START Listed records
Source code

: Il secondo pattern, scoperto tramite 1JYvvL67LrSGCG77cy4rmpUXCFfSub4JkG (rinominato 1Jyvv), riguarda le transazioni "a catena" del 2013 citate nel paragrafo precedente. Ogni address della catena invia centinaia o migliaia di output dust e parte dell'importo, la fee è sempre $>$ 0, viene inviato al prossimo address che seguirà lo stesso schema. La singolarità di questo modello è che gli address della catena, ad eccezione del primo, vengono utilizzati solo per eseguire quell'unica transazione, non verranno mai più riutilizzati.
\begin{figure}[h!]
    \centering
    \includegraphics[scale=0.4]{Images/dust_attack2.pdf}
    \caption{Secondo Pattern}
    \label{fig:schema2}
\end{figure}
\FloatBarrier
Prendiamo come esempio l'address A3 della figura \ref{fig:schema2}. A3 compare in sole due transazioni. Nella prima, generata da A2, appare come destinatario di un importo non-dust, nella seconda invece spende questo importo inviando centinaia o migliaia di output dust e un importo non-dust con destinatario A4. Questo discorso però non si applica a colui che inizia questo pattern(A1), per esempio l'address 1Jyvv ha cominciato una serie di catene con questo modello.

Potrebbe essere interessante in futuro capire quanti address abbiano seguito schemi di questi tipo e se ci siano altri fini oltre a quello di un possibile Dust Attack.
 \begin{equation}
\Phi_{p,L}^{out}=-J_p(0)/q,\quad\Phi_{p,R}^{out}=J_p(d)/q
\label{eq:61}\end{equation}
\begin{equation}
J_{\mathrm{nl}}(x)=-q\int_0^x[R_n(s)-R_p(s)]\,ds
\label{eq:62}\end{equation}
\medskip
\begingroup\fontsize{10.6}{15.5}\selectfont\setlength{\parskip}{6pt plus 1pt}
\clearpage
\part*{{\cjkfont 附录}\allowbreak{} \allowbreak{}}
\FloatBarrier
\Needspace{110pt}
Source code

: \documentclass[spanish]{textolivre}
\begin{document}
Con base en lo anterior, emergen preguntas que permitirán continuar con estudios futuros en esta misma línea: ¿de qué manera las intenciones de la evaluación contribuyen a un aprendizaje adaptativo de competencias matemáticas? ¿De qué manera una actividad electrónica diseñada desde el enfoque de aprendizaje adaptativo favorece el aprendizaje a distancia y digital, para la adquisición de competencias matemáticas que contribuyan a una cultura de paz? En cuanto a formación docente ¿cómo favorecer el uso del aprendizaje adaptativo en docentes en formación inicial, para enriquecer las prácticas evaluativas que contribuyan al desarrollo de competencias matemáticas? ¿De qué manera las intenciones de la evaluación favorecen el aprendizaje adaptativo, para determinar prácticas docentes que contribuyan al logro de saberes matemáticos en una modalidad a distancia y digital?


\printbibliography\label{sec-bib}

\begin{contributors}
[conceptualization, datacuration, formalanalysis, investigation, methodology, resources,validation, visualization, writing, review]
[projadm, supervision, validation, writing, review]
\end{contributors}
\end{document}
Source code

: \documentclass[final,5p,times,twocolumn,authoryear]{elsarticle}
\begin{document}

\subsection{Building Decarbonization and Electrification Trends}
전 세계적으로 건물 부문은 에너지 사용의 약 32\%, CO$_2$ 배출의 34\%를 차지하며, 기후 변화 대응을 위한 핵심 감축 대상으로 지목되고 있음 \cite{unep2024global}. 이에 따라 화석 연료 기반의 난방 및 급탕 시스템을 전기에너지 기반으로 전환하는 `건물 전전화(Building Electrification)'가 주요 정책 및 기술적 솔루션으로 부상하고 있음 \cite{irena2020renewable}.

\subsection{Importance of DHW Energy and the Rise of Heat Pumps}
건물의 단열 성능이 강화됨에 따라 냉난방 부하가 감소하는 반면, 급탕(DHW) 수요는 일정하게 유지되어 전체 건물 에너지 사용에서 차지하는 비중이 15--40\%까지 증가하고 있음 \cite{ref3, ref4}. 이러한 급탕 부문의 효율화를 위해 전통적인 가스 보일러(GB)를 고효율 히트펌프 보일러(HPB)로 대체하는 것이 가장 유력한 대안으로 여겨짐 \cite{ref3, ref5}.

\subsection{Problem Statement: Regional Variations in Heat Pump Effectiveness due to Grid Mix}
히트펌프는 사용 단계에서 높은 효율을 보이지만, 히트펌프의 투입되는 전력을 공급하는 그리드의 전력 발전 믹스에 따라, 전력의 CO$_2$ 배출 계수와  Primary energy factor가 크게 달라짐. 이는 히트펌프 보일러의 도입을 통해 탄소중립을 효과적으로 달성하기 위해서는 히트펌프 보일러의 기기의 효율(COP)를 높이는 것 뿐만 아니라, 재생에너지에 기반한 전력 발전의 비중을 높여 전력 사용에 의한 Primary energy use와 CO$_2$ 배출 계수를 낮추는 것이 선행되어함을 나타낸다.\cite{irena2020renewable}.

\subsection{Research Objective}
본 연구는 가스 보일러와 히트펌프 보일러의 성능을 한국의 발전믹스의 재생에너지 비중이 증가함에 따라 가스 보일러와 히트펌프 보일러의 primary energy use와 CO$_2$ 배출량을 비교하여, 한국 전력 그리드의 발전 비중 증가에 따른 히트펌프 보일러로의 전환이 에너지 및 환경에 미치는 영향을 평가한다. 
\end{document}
END Listed records
What is expected »
Copy each record from above without leaving any out.

Written solution »
Source code

: Il secondo pattern, scoperto tramite 1JYvvL67LrSGCG77cy4rmpUXCFfSub4JkG (rinominato 1Jyvv), riguarda le transazioni "a catena" del 2013 citate nel paragrafo precedente. Ogni address della catena invia centinaia o migliaia di output dust e parte dell'importo, la fee è sempre $>$ 0, viene inviato al prossimo address che seguirà lo stesso schema. La singolarità di questo modello è che gli address della catena, ad eccezione del primo, vengono utilizzati solo per eseguire quell'unica transazione, non verranno mai più riutilizzati.
\begin{figure}[h!]
    \centering
    \includegraphics[scale=0.4]{Images/dust_attack2.pdf}
    \caption{Secondo Pattern}
    \label{fig:schema2}
\end{figure}
\FloatBarrier
Prendiamo come esempio l'address A3 della figura \ref{fig:schema2}. A3 compare in sole due transazioni. Nella prima, generata da A2, appare come destinatario di un importo non-dust, nella seconda invece spende questo importo inviando centinaia o migliaia di output dust e un importo non-dust con destinatario A4. Questo discorso però non si applica a colui che inizia questo pattern(A1), per esempio l'address 1Jyvv ha cominciato una serie di catene con questo modello.

Potrebbe essere interessante in futuro capire quanti address abbiano seguito schemi di questi tipo e se ci siano altri fini oltre a quello di un possibile Dust Attack.
 \begin{equation}
\Phi_{p,L}^{out}=-J_p(0)/q,\quad\Phi_{p,R}^{out}=J_p(d)/q
\label{eq:61}\end{equation}
\begin{equation}
J_{\mathrm{nl}}(x)=-q\int_0^x[R_n(s)-R_p(s)]\,ds
\label{eq:62}\end{equation}
\medskip
\begingroup\fontsize{10.6}{15.5}\selectfont\setlength{\parskip}{6pt plus 1pt}
\clearpage
\part*{{\cjkfont 附录}\allowbreak{} \allowbreak{}}
\FloatBarrier
\Needspace{110pt}
Source code

: \documentclass[spanish]{textolivre}
\begin{document}
Con base en lo anterior, emergen preguntas que permitirán continuar con estudios futuros en esta misma línea: ¿de qué manera las intenciones de la evaluación contribuyen a un aprendizaje adaptativo de competencias matemáticas? ¿De qué manera una actividad electrónica diseñada desde el enfoque de aprendizaje adaptativo favorece el aprendizaje a distancia y digital, para la adquisición de competencias matemáticas que contribuyan a una cultura de paz? En cuanto a formación docente ¿cómo favorecer el uso del aprendizaje adaptativo en docentes en formación inicial, para enriquecer las prácticas evaluativas que contribuyan al desarrollo de competencias matemáticas? ¿De qué manera las intenciones de la evaluación favorecen el aprendizaje adaptativo, para determinar prácticas docentes que contribuyan al logro de saberes matemáticos en una modalidad a distancia y digital?


\printbibliography\label{sec-bib}

\begin{contributors}
[conceptualization, datacuration, formalanalysis, investigation, methodology, resources,validation, visualization, writing, review]
[projadm, supervision, validation, writing, review]
\end{contributors}
\end{document}
Source code

: \documentclass[final,5p,times,twocolumn,authoryear]{elsarticle}
\begin{document}

\subsection{Building Decarbonization and Electrification Trends}
전 세계적으로 건물 부문은 에너지 사용의 약 32\%, CO$_2$ 배출의 34\%를 차지하며, 기후 변화 대응을 위한 핵심 감축 대상으로 지목되고 있음 \cite{unep2024global}. 이에 따라 화석 연료 기반의 난방 및 급탕 시스템을 전기에너지 기반으로 전환하는 `건물 전전화(Building Electrification)'가 주요 정책 및 기술적 솔루션으로 부상하고 있음 \cite{irena2020renewable}.

\subsection{Importance of DHW Energy and the Rise of Heat Pumps}
건물의 단열 성능이 강화됨에 따라 냉난방 부하가 감소하는 반면, 급탕(DHW) 수요는 일정하게 유지되어 전체 건물 에너지 사용에서 차지하는 비중이 15--40\%까지 증가하고 있음 \cite{ref3, ref4}. 이러한 급탕 부문의 효율화를 위해 전통적인 가스 보일러(GB)를 고효율 히트펌프 보일러(HPB)로 대체하는 것이 가장 유력한 대안으로 여겨짐 \cite{ref3, ref5}.

\subsection{Problem Statement: Regional Variations in Heat Pump Effectiveness due to Grid Mix}
히트펌프는 사용 단계에서 높은 효율을 보이지만, 히트펌프의 투입되는 전력을 공급하는 그리드의 전력 발전 믹스에 따라, 전력의 CO$_2$ 배출 계수와  Primary energy factor가 크게 달라짐. 이는 히트펌프 보일러의 도입을 통해 탄소중립을 효과적으로 달성하기 위해서는 히트펌프 보일러의 기기의 효율(COP)를 높이는 것 뿐만 아니라, 재생에너지에 기반한 전력 발전의 비중을 높여 전력 사용에 의한 Primary energy use와 CO$_2$ 배출 계수를 낮추는 것이 선행되어함을 나타낸다.\cite{irena2020renewable}.

\subsection{Research Objective}
본 연구는 가스 보일러와 히트펌프 보일러의 성능을 한국의 발전믹스의 재생에너지 비중이 증가함에 따라 가스 보일러와 히트펌프 보일러의 primary energy use와 CO$_2$ 배출량을 비교하여, 한국 전력 그리드의 발전 비중 증가에 따른 히트펌프 보일러로의 전환이 에너지 및 환경에 미치는 영향을 평가한다. 
\end{document}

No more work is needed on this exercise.